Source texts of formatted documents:
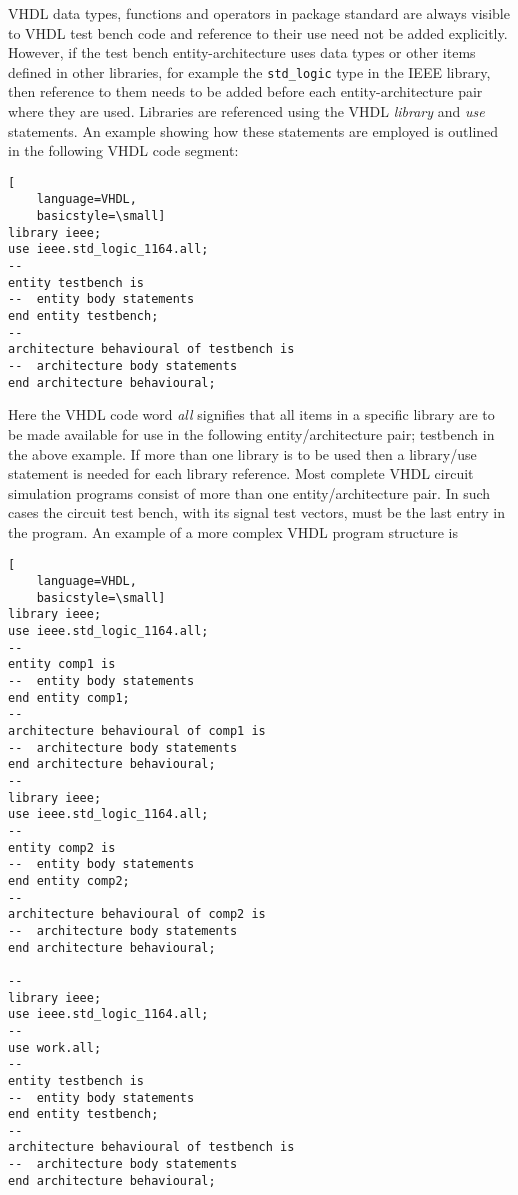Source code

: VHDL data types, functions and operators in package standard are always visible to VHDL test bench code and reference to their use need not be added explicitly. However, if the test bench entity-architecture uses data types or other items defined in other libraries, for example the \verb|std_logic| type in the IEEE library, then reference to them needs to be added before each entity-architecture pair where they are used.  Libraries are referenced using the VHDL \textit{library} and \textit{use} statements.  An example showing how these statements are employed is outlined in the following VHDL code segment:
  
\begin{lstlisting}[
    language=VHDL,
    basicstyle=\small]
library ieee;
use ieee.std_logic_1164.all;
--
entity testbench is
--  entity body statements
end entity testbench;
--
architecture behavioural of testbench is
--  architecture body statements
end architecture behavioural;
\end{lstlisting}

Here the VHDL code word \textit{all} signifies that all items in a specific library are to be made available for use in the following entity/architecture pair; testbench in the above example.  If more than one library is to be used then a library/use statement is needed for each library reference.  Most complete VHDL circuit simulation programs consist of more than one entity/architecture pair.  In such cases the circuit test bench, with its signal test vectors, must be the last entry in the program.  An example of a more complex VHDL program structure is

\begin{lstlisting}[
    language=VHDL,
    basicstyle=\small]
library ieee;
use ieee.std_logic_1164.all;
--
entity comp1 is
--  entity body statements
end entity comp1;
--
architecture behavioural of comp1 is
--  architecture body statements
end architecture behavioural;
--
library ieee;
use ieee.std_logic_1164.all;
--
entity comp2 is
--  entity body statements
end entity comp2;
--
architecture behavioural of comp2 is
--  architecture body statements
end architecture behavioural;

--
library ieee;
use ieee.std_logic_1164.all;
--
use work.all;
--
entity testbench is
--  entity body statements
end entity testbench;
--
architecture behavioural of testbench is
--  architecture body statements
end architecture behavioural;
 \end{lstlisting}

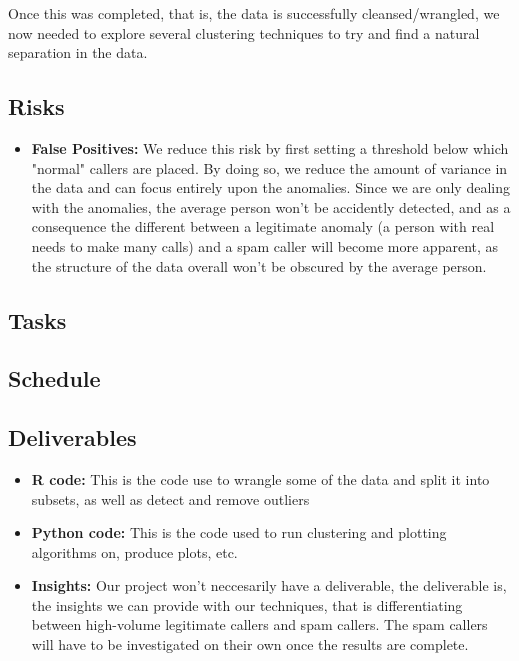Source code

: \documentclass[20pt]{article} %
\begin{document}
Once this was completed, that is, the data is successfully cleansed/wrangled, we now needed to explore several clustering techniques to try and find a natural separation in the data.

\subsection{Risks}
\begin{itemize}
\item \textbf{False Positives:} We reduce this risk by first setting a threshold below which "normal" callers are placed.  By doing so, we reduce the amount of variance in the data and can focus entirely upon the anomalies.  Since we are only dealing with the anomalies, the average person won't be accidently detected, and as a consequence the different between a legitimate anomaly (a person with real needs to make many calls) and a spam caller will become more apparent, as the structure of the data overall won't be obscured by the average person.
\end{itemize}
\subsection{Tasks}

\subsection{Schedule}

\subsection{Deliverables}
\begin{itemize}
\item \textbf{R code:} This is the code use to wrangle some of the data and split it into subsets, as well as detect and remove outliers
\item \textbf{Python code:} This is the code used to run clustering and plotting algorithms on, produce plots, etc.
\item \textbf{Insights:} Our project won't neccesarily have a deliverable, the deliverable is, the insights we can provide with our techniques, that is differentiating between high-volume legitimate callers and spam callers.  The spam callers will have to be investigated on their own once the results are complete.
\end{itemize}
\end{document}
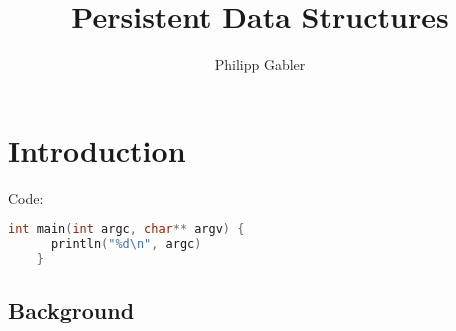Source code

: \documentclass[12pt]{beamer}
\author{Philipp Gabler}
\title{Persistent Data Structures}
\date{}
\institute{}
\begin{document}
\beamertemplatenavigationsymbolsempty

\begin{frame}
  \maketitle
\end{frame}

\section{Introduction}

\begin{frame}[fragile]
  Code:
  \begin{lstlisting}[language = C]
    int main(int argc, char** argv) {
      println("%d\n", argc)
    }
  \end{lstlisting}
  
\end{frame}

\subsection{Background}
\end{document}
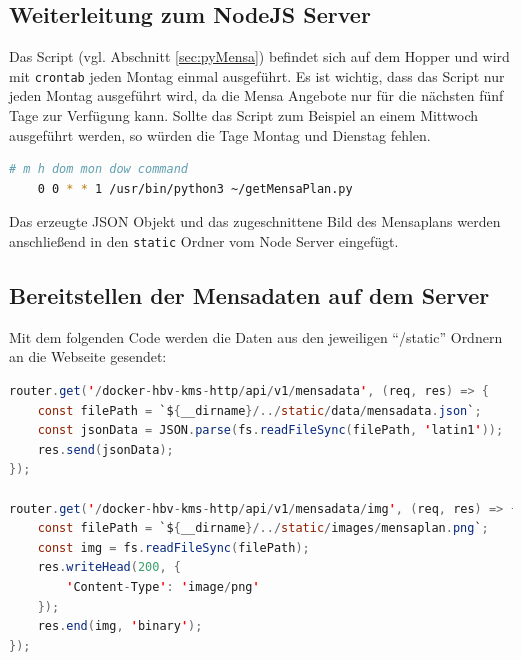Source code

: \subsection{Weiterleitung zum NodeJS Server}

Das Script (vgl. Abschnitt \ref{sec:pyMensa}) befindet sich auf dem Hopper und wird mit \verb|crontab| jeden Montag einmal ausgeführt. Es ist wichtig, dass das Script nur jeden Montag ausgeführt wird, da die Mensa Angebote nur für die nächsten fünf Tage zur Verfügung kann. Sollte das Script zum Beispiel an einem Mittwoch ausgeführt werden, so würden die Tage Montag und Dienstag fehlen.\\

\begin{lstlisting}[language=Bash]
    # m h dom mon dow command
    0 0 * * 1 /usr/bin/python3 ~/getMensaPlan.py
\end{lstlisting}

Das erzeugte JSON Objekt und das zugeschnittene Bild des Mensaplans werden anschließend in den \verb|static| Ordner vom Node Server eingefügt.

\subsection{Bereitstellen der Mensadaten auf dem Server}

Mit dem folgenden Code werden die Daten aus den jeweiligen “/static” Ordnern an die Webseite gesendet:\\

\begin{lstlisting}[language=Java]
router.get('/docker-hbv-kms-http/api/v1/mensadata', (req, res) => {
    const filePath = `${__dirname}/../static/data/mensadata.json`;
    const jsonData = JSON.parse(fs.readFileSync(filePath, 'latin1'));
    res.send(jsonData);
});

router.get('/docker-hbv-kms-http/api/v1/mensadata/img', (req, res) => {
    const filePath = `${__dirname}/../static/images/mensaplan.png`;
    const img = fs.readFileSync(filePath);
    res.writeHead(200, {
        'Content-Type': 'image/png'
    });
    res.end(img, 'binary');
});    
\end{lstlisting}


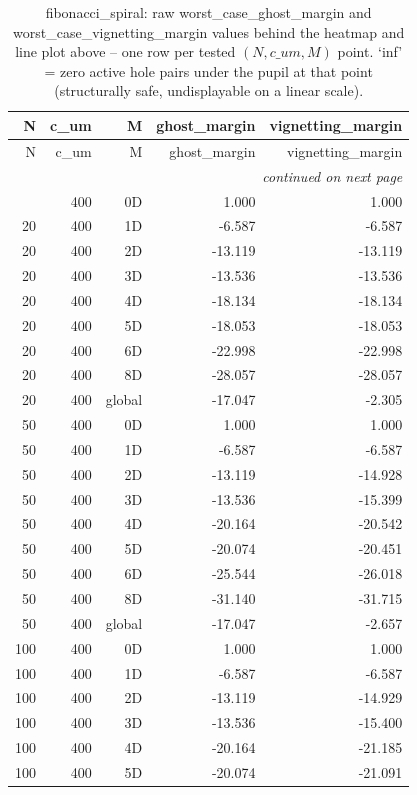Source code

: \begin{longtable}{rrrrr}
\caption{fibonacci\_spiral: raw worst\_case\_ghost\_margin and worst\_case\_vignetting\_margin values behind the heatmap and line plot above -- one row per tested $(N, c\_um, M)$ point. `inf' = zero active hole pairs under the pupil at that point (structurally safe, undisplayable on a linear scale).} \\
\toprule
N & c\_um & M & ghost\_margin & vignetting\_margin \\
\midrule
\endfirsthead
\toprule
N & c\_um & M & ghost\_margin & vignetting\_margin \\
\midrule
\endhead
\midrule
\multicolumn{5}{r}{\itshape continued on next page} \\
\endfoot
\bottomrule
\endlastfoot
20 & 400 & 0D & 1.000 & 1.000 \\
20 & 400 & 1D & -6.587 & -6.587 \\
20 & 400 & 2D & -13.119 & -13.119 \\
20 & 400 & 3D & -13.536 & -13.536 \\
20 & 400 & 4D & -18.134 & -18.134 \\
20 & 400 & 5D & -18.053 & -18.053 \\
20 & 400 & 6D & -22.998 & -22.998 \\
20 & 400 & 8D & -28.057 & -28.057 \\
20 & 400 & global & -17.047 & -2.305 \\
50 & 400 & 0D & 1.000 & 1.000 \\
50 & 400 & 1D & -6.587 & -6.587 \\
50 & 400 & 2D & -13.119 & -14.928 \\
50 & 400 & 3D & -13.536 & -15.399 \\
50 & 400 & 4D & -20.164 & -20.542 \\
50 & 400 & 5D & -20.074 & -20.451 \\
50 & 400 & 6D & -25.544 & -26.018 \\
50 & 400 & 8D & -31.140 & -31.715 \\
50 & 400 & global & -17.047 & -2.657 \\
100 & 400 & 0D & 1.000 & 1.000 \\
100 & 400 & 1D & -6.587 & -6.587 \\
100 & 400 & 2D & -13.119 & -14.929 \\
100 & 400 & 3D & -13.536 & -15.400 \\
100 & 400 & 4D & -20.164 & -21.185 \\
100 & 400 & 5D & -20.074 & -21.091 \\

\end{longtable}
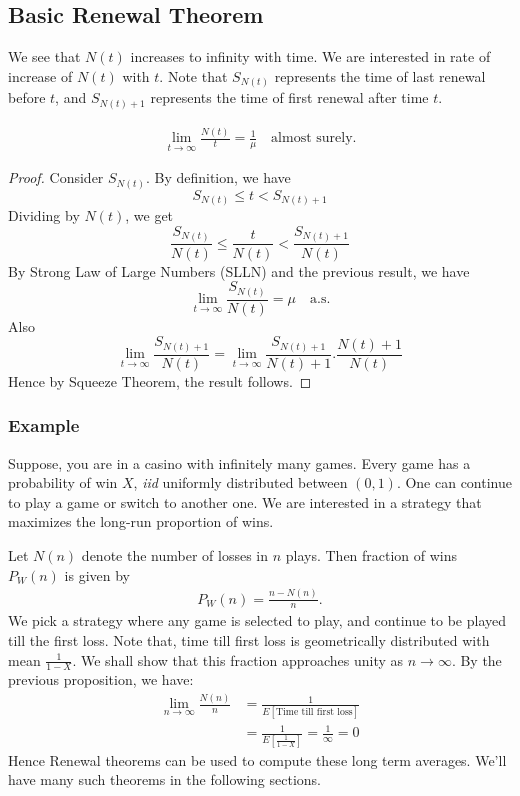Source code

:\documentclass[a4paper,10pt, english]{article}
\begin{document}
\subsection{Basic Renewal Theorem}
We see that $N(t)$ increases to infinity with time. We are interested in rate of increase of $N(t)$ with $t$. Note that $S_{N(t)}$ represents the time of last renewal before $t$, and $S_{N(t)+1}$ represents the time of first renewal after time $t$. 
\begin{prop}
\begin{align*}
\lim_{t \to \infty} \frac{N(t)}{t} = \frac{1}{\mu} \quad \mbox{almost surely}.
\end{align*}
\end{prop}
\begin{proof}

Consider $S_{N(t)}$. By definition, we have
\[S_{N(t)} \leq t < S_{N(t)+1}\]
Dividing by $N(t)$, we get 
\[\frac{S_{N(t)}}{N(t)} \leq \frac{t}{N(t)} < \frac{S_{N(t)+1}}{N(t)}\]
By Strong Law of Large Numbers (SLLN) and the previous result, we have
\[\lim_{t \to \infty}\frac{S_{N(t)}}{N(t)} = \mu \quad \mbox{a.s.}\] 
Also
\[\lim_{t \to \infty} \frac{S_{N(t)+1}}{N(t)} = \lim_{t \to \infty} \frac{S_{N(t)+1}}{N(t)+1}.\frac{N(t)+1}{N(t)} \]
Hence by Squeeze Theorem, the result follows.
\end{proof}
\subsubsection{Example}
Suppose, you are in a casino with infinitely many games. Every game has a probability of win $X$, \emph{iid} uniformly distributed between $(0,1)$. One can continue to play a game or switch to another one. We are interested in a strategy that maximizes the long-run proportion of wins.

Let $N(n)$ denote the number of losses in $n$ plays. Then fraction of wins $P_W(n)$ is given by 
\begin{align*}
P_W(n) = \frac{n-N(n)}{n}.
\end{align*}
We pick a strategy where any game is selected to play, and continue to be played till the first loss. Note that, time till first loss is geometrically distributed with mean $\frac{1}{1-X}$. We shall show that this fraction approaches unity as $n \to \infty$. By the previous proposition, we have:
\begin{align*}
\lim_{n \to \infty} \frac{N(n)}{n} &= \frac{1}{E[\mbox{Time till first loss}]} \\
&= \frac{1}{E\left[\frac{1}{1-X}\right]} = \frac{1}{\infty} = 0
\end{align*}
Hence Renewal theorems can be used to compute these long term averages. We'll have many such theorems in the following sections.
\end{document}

* What you have to do
For the entries shown above, tally every line containing the word "documentclass". Report the tally and nothing else.

* Answer for this exercise
3